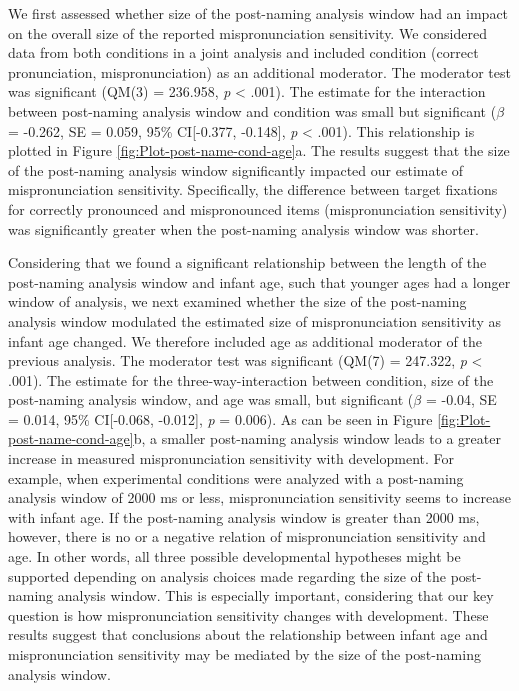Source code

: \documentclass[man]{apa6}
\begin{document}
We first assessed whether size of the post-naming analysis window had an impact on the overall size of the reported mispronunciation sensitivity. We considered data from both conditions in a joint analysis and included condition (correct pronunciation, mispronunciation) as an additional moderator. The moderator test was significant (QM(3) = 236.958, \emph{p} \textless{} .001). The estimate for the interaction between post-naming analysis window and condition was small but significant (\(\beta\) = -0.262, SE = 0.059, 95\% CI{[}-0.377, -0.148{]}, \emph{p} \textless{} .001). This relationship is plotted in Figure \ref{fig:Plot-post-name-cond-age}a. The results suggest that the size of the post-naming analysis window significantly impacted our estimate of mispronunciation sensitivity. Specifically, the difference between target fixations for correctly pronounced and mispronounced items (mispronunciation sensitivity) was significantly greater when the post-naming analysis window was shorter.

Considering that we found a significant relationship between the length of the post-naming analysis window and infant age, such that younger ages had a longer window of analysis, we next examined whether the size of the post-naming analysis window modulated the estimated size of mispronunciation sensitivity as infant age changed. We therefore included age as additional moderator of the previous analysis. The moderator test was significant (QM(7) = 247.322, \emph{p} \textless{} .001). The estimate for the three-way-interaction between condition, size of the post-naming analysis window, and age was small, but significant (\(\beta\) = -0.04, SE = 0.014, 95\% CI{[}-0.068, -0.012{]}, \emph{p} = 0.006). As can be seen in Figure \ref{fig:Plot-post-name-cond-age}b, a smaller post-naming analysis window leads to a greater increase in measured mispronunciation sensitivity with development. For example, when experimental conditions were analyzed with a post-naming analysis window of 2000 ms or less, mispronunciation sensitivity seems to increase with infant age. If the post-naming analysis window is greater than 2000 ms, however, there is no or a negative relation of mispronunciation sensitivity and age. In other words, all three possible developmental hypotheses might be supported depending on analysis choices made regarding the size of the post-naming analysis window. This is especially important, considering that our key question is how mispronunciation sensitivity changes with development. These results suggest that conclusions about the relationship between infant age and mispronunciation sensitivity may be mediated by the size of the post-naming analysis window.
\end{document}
...
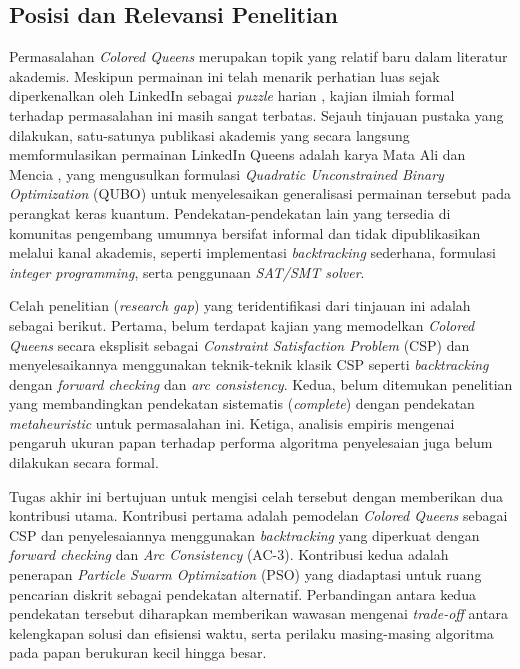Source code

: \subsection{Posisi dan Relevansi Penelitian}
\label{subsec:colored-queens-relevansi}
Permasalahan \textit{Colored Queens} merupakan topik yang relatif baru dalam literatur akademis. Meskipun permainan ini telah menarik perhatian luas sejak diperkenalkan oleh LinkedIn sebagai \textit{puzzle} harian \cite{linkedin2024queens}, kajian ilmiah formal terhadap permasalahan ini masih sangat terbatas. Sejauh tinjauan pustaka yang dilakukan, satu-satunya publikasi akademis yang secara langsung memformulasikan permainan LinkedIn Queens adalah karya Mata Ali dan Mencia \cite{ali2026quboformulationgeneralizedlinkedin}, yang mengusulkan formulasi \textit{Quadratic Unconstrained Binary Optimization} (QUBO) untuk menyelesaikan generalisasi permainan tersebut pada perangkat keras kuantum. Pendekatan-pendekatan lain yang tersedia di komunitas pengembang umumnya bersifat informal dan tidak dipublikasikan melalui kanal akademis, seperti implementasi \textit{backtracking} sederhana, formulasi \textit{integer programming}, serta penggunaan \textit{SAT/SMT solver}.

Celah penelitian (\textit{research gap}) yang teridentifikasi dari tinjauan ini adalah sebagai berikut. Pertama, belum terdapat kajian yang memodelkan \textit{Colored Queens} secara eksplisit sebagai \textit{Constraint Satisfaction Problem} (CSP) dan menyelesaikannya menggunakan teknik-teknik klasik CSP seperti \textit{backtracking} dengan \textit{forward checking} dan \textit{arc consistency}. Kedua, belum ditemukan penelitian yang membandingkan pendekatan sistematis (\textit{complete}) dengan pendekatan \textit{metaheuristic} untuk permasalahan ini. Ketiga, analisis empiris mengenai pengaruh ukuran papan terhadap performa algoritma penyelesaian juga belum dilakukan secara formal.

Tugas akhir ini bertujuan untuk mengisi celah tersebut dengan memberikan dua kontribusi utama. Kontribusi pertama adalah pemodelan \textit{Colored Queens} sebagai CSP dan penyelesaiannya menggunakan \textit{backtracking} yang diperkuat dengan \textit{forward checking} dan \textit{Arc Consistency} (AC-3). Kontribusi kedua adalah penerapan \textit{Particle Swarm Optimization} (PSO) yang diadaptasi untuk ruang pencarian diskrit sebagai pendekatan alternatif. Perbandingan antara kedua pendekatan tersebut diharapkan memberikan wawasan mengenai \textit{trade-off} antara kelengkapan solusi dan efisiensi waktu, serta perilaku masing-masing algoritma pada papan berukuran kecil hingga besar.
---
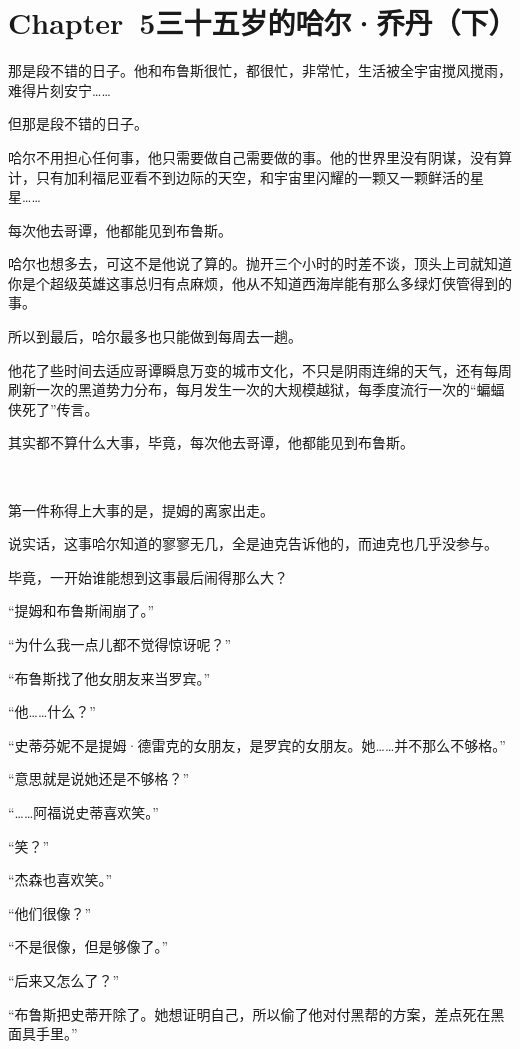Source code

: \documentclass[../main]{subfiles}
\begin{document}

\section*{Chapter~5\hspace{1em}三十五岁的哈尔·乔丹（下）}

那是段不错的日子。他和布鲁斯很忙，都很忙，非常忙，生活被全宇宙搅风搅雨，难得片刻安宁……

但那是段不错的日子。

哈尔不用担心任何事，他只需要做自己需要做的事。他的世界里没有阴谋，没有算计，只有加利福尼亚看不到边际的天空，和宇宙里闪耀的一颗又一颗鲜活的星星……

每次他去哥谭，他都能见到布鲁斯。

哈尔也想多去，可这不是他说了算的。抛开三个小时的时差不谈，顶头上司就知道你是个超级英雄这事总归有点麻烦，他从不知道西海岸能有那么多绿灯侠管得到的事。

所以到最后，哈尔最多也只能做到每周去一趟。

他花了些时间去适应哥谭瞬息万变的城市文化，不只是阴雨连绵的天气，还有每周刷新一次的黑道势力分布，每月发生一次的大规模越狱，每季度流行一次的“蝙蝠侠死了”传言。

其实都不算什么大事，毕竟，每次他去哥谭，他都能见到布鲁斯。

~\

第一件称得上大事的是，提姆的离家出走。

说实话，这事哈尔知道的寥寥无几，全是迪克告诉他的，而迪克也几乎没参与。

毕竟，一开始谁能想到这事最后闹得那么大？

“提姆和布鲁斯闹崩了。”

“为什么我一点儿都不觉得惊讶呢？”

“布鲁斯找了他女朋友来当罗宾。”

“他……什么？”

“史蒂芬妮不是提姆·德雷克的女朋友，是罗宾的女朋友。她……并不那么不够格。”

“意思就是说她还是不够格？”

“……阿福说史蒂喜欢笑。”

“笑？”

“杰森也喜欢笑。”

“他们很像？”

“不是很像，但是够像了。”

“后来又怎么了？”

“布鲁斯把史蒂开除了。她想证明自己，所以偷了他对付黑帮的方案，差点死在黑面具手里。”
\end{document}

Work instruction:
Check the lines above and copy each one that includes "每次他去哥谭".

Result of the task:
每次他去哥谭，他都能见到布鲁斯。
其实都不算什么大事，毕竟，每次他去哥谭，他都能见到布鲁斯。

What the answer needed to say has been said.